第十五話 『友達』
目を開いて最初に視界に映ったのは、俺を覗き込んでいたヤシロの顔だった。
ぼんやりとした意識のまましばらくヤシロの顔を見ていると、ヤシロは瞳に涙を浮かべて俺の手を握っていた。
「良かった……っ」
状況が分からなかったが、泣いているヤシロを泣き止ませる為に、その頭を撫でた。
―
学園で俺達を襲撃してきたのは、やはり『黒鬼傭兵団』であったことが騎士団の調査で明らかになった。
今回の件の黒幕は、ヴィレムだった。
ファーディナンド家は『黒鬼傭兵団』と裏で繋がっており、彼らを王都に匿っていたらしい。

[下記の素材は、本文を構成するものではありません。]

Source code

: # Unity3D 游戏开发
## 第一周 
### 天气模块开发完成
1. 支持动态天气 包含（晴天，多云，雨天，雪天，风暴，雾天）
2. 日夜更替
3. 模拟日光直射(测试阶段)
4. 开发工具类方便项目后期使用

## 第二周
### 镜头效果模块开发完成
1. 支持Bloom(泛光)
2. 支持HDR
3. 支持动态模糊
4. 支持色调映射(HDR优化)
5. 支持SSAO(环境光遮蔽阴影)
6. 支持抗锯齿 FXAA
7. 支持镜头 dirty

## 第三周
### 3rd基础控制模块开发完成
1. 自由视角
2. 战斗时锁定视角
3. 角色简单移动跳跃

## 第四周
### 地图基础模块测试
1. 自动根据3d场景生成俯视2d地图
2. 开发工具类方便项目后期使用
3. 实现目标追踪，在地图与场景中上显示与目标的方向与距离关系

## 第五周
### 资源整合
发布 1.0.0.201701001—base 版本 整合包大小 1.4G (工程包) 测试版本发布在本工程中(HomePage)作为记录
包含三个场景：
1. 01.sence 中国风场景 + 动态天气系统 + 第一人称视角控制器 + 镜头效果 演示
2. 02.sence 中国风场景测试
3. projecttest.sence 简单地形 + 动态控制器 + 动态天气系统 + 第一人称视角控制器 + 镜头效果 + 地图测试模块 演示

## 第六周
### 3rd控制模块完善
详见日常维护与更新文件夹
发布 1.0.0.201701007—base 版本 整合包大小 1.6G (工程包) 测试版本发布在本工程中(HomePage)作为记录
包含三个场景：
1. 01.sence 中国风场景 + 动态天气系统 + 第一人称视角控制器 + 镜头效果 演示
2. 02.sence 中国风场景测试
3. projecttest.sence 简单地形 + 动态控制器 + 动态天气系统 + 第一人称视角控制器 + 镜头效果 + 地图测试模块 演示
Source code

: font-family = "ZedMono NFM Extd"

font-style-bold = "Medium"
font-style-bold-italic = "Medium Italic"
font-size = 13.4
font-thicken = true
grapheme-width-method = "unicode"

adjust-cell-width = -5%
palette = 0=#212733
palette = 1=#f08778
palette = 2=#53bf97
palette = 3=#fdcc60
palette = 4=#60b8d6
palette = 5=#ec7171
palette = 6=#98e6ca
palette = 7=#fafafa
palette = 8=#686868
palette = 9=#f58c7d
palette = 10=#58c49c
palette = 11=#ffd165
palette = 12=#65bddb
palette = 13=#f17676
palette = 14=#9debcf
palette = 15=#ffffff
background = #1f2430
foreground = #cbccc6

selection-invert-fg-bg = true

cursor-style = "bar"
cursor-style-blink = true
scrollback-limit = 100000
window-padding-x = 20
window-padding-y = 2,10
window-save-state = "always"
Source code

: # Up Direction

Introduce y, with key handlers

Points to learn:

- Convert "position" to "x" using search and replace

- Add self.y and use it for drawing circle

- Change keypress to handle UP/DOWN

匿う代わりに、ファーディナンド家にとって都合の悪い相手を消す仕事を依頼していたようだ。
ファーディナンド家の貴族は『黒鬼傭兵団』との繋がりが露見し、騎士によって捕らえられた。近いうちに処分が下るらしい。
ベルスの仕業かと思っていたが、あいつは全く関係なかった様だ。疑って申し訳ない。
しかし、騎士団が動き出した頃には『黒鬼傭兵団』の残党は王都から姿をけしており、アイヴァン・ストレイシーツも捕まえる事は叶わなかった。
現在騎士団で彼らの行方を追っているそうだが、見つけるのは難しいとの事だ。
俺はというと、あの後駆け付けた教師と騎士達によって保護され、学園の中にある医療施設に運び込まれていた。
ヤシロと一緒に連れて来られたようだが、ヤシロの方が先に目を覚まし、俺が起きるのを待ってくれていたらしい。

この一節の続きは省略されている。